North Carolina GOP congressman says comments don't "reflect who I am"

North Carolina Rep. Robert Pittenger has apologized for his comments on the protesters in Charlotte, North Carolina. (Tom Williams/CQ Roll Call)
North Carolina Rep. Robert Pittenger has apologized for his comments on the protesters in Charlotte, North Carolina. (Tom Williams/CQ Roll Call)

North Carolina Rep. Robert Pittenger has apologized for saying that protesters who turned out after the fatal shooting of a black man in Charlotte, North Carolina, “hate white people.”

The Republican lawmaker, whose current House district includes a part of Charlotte, said in an interview with the BBC on Thursday that there was “nothing racial about what happened” when Keith Lamont Scott, a 43-year-old black man, was shot Tuesday by an black police officer.

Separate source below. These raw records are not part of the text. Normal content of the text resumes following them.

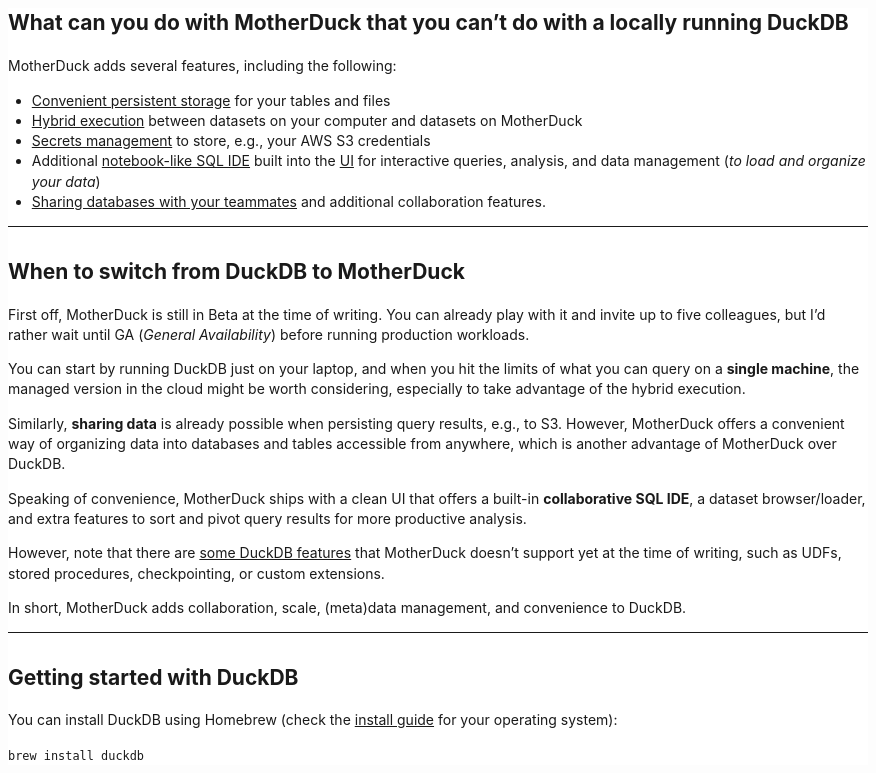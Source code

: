 
## What can you do with MotherDuck that you can’t do with a locally running DuckDB

MotherDuck adds several features, including the following:

- [Convenient persistent storage](https://motherduck.com/docs/key-tasks/loading-data-into-motherduck) for your tables and files
- [Hybrid execution](https://motherduck.com/docs/architecture-and-capabilities#hybrid-execution) between datasets on your computer and datasets on MotherDuck
- [Secrets management](https://motherduck.com/docs/authenticating-to-s3#setting-s3-credentials-by-creating-a-secret-object) to store, e.g., your AWS S3 credentials
- Additional [notebook-like SQL IDE](https://motherduck.com/docs/getting-started/motherduck-quick-tour) built into the [UI](https://motherduck.com/docs/getting-started/motherduck-quick-tour) for interactive queries, analysis, and data management (*to load and organize your data*)
- [Sharing databases with your teammates](https://motherduck.com/docs/key-tasks/managing-shared-motherduck-database) and additional collaboration features.

---

## When to switch from DuckDB to MotherDuck

First off, MotherDuck is still in Beta at the time of writing. You can already play with it and invite up to five colleagues, but I’d rather wait until GA (*General Availability*) before running production workloads.

You can start by running DuckDB just on your laptop, and when you hit the limits of what you can query on a **single machine**, the managed version in the cloud might be worth considering, especially to take advantage of the hybrid execution.

Similarly, **sharing data** is already possible when persisting query results, e.g., to S3. However, MotherDuck offers a convenient way of organizing data into databases and tables accessible from anywhere, which is another advantage of MotherDuck over DuckDB.

Speaking of convenience, MotherDuck ships with a clean UI that offers a built-in **collaborative SQL IDE**, a dataset browser/loader, and extra features to sort and pivot query results for more productive analysis.

However, note that there are [some DuckDB features](https://motherduck.com/docs/architecture-and-capabilities#considerations-and-limitations) that MotherDuck doesn’t support yet at the time of writing, such as UDFs, stored procedures, checkpointing, or custom extensions.

In short, MotherDuck adds collaboration, scale, (meta)data management, and convenience to DuckDB.

---

## Getting started with DuckDB

You can install DuckDB using Homebrew (check the [install guide](https://duckdb.org/docs/installation/) for your operating system):

```
brew install duckdb
```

“Do you think an African-American chief of police or an African-American officer wants to degrade somebody from his own race?” he said. “Of course not.”

Talking about the protesters, the two-term congressman said, “They hate white people because white people are successful and they’re not.” 

Pittenger also spoke of the “welfare state.”

“We have spent trillions of dollars on welfare, but we’ve put people in bondage so that they can’t be all that they’re capable of being,” he said.

[Robert Pittenger to Ethics: Come at Me, Bro]

Within hours, Pittenger was on Twitter, apologizing for his comments in a series of tweets. 

“I apologize to those I offended and hope we can bring peace and calm to Charlotte,” he tweeted.

“My intent was to discuss the lack of economic mobility for African-Americans because of failed policies,” he wrote in another tweet.

Pittenger told his Twitter followers that his comments to the BBC “doesn’t reflect who I am.”

“My anguish led me to respond to a reporter’s question in a way that I regret,” he said. 

First elected in 2012, the Republican lawmaker barely won his primary in June, eking out a 133-vote victory over Baptist pastor Mark Harris, who played a significant role in the movement to ban same-sex marriage in the Tar Heel State.

But Pittenger is a heavy favorite for re-election this November. The Rothenberg & Gonzales Political Report/Roll Call rates his seat Safe Republican.